6:00 PM, 21st April, 2012
I have always regarded Tintin as more than just a kids' comic book hero. He's resourceful, full of boy scout never-give-in tenacity and is blessed with more than a bucketful of luck in getting himself and his loyal Snowy (the super-dog smarter than most humans) out of nasty jams into which their dogged (no pun intended) investigations have placed them. This latest adaptation is well rendered with characters Tintin addicts have long loved from Hergé's popular comics, including Thomson and Thompson, the bumbling detectives whose many 'disguises' only serve to advertise their presence, and the hard-talking Captain Haddock with his famous colourful language.

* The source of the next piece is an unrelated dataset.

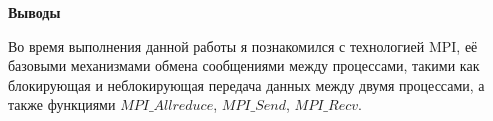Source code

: \textbf{\large Выводы}

Во время выполнения данной работы я познакомился с технологией MPI, её базовыми механизмами обмена сообщениями между процессами, такими как блокирующая и неблокирующая передача данных между двумя процессами, а также функциями $MPI\_Allreduce$, $MPI\_Send$, $MPI\_Recv$.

For those familiar with the "Tintin" books, the movie is a clever combination of "The Secret of the Unicorn" and "Red Rackham's Treasure", co-written by Edgar Wright (Hot Fuzz, Shaun of the Dead) and Steven Moffat (head writer on the last two series of "Doctor Who"). Our intrepid reporter Tintin and Captain Haddock are set on a treasure hunt for the bounty of the Unicorn, a sunken ship commanded by Haddock's ancestor who hid clues to the treasure's whereabouts in models of the ship, one of which Tintin possesses.
Director Spielberg has played the movie at a younger crowd, with heaps of very fast action, and as such we see less of Tintin's famously powerful deductive skills than fans may expect. However, this film is still great fun and will be well enjoyed by all, particularly those interested in excitement and adventure.
8:00 PM, 21st April, 2012
Selfish, old, wealthy socialite, Elizabeth Hunter (Rampling) is dying and has summonsed her two adult children from Europe to attend to her and wait for her to die. Basil (Rush) is a fading London stage actor, while Dorothy (Davis) unsuccessfully married a minor French aristocrat. The two children attend as much to ensure they get the inheritance as to display family loyalty.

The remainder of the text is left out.